# So is GTA V good or not?



## Jabba (Feb 25, 2015)

Didn't get it during release date because of the lack of a PC version. Now that it's coming to Steam in two months, I want to know if - in your opinion - it is worth paying $60 for. 

From the videos I've seen on YouTube, it looks really good. But then I hear some people say how it's "inferior to San Andreas" or "things get repetitive really fast" or "Online is a waste of time with almost nothing worthwhile to do" amongst other things. 
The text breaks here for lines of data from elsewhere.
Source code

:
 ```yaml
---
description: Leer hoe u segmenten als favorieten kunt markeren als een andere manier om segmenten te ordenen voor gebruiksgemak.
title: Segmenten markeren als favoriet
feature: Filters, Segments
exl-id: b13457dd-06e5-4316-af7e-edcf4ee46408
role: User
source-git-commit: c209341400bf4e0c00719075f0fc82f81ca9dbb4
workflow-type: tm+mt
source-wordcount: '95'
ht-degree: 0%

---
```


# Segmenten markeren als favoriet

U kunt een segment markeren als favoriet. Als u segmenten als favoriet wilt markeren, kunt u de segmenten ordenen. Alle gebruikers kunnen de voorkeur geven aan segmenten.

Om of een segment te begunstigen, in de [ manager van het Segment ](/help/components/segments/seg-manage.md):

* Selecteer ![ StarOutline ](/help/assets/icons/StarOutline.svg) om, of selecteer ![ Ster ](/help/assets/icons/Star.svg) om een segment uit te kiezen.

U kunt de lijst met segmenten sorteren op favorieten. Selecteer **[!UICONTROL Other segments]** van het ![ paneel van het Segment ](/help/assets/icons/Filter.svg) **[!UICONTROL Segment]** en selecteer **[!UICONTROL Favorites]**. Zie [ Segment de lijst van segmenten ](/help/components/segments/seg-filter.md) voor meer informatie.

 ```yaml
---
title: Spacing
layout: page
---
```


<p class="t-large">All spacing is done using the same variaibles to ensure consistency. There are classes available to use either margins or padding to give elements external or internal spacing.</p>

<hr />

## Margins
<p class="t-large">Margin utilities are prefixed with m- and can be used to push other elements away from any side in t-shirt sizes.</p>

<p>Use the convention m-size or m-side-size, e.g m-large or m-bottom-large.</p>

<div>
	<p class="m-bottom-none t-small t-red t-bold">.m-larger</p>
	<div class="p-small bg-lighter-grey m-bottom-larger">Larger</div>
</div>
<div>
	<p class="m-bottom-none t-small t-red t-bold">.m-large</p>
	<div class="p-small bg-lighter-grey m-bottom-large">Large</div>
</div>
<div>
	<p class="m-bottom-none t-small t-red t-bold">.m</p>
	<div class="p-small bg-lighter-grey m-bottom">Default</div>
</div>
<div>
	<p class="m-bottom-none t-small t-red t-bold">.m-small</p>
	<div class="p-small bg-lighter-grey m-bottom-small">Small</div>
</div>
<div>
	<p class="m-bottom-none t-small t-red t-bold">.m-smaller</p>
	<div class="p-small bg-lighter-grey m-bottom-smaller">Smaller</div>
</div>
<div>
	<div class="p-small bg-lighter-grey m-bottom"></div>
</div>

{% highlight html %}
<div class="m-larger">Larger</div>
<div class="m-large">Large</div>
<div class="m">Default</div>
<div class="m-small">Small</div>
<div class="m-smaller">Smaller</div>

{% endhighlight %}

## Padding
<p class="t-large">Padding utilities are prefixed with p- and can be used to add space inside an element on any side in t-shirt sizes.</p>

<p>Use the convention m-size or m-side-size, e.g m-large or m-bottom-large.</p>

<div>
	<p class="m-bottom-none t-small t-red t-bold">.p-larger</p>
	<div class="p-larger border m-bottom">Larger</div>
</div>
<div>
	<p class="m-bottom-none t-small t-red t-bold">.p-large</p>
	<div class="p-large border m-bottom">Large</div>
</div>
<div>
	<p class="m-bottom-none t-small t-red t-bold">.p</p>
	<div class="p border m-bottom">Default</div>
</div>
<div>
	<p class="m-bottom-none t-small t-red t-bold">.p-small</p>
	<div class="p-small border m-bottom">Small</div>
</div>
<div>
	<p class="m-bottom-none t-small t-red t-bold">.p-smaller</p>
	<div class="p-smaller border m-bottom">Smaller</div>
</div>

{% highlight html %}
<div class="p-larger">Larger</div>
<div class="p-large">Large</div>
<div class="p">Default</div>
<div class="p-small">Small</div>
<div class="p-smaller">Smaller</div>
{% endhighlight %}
So is it a good game or not?


----------



## Furious George (Feb 25, 2015)

Short answer, yes. GTA V is a good game.


----------



## Jeff (Feb 25, 2015)

I never got into it.

I purchased it and played it for a few hours to see what all the hubbub was about, but I suppose I was never a GTA fan in general.  I love sandbox 3rd-person games like Saints Row and Sleeping Dogs though.  I wouldn't say they are better than GTA, but I guess there is a niche of gamers that just don't like GTA


----------



## Atlas (Feb 26, 2015)

If you never played it then yes. Heists should be here when it releases as well. You will have plenty to do online since there is a bunch of custom game stuff you can do.


----------



## Jon Snow (Feb 26, 2015)

It is a good game. The dynamic and writing between the three protagonists is excellent and the story itself is very enjoyable. You'll probably get tired of gimmicks like skydiving and strip clubs after one or two tries but really, they're just extra things for you to do.

Although I didn't play much online, some sessions were hilariously fun. It all depends on the community.


----------



## Hunted by sister (Feb 26, 2015)

It' good. Fun. Decent. Overhyped to all hell, though.

//HbS


----------



## Charlotte D. Kurisu (Feb 27, 2015)

It still hasn't come out on PC yet?


----------



## Atlas (Feb 27, 2015)

khris said:


> It still hasn't come out to PC yet?



Nope. No heists either.


----------



## Bishamon (Feb 27, 2015)

It is a lot of fun, yes. I replayed the story multiple times (around 150 hours of gameplay I think, maybe more), it's not as wacky or full of possibilites as San Andreas but what is there is generally refined pretty well. I never played the online nor do I really want to so can't speak for that, but as far as the story mode goes, I would say yes.


----------



## bbq sauce (Feb 27, 2015)

Online missions are pretty boring, but I must say, just running around the city streets causing havoc w/ other players is pretty fun IMO


----------



## GearsUp (Feb 27, 2015)

it's good but underwhelming compared to how SA was

worse story than IV by far

online is shit and dead (and good)


----------



## Jagger (Feb 27, 2015)

Ask PC gamers.


----------



## Nardo6670 (Feb 28, 2015)

PC version will get mods, look better, and be able to function at higher framerates. That alone puts it above the PS4+XB1 versions(as long as the port itself is  good)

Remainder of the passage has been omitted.